■ Task brief:
Retype each entry verbatim. Do not include the images.

■ Supplied records:
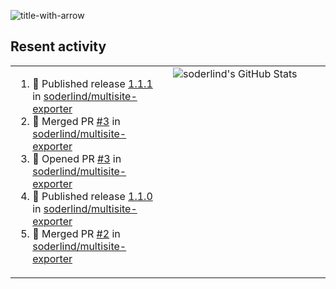 
![title-with-arrow](https://github.com/soderlind/soderlind/assets/1649452/0f685042-97c3-46ba-b290-804d07f05370)



## Resent activity

<table width="100%" border="0"><tr><td width="49%">

<!--START_SECTION:activity-->
1. 🚀 Published release [1.1.1](https://github.com/soderlind/multisite-exporter/releases/tag/1.1.1) in [soderlind/multisite-exporter](https://github.com/soderlind/multisite-exporter)
2. 🎉 Merged PR [#3](https://github.com/soderlind/multisite-exporter/pull/3) in [soderlind/multisite-exporter](https://github.com/soderlind/multisite-exporter)
3. 💪 Opened PR [#3](https://github.com/soderlind/multisite-exporter/pull/3) in [soderlind/multisite-exporter](https://github.com/soderlind/multisite-exporter)
4. 🚀 Published release [1.1.0](https://github.com/soderlind/multisite-exporter/releases/tag/1.1.0) in [soderlind/multisite-exporter](https://github.com/soderlind/multisite-exporter)
5. 🎉 Merged PR [#2](https://github.com/soderlind/multisite-exporter/pull/2) in [soderlind/multisite-exporter](https://github.com/soderlind/multisite-exporter)
<!--END_SECTION:activity-->
  </td>
<td width="49%" valign="top">
     <img  alt="soderlind's GitHub Stats" src="https://awesome-github-stats.azurewebsites.net/user-stats/soderlind?cardType=octocat&theme=github&preferLogin=false&Title=FFFFFF&Border=FFFFFF" />
</td></tr></table>


<!-- ![](./profile-3d-contrib/profile-green-animate.svg) -->


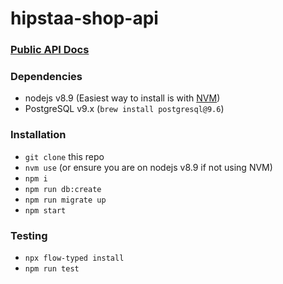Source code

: # hipstaa-shop-api

### [Public API Docs](https://github.com/sandbochs/hipstaa-shop-api/blob/master/API-PUBLIC.md)

### Dependencies

- nodejs v8.9 (Easiest way to install is with [NVM](https://github.com/creationix/nvm))
- PostgreSQL v9.x (`brew install postgresql@9.6`)

### Installation

- `git clone` this repo
- `nvm use` (or ensure you are on nodejs v8.9 if not using NVM)
- `npm i`
- `npm run db:create`
- `npm run migrate up`
- `npm start`

### Testing
- `npx flow-typed install`
- `npm run test`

■ Solved exercise:
![title-with-arrow](https://github.com/soderlind/soderlind/assets/1649452/0f685042-97c3-46ba-b290-804d07f05370)



## Resent activity

<table width="100%" border="0"><tr><td width="49%">

<!--START_SECTION:activity-->
1. 🚀 Published release [1.1.1](https://github.com/soderlind/multisite-exporter/releases/tag/1.1.1) in [soderlind/multisite-exporter](https://github.com/soderlind/multisite-exporter)
2. 🎉 Merged PR [#3](https://github.com/soderlind/multisite-exporter/pull/3) in [soderlind/multisite-exporter](https://github.com/soderlind/multisite-exporter)
3. 💪 Opened PR [#3](https://github.com/soderlind/multisite-exporter/pull/3) in [soderlind/multisite-exporter](https://github.com/soderlind/multisite-exporter)
4. 🚀 Published release [1.1.0](https://github.com/soderlind/multisite-exporter/releases/tag/1.1.0) in [soderlind/multisite-exporter](https://github.com/soderlind/multisite-exporter)
5. 🎉 Merged PR [#2](https://github.com/soderlind/multisite-exporter/pull/2) in [soderlind/multisite-exporter](https://github.com/soderlind/multisite-exporter)
<!--END_SECTION:activity-->
  </td>
<td width="49%" valign="top">
     <img  alt="soderlind's GitHub Stats" src="https://awesome-github-stats.azurewebsites.net/user-stats/soderlind?cardType=octocat&theme=github&preferLogin=false&Title=FFFFFF&Border=FFFFFF" />
</td></tr></table>


<!-- ![](./profile-3d-contrib/profile-green-animate.svg) -->


Source code

: # hipstaa-shop-api

### [Public API Docs](https://github.com/sandbochs/hipstaa-shop-api/blob/master/API-PUBLIC.md)

### Dependencies

- nodejs v8.9 (Easiest way to install is with [NVM](https://github.com/creationix/nvm))
- PostgreSQL v9.x (`brew install postgresql@9.6`)

### Installation

- `git clone` this repo
- `nvm use` (or ensure you are on nodejs v8.9 if not using NVM)
- `npm i`
- `npm run db:create`
- `npm run migrate up`
- `npm start`

### Testing
- `npx flow-typed install`
- `npm run test`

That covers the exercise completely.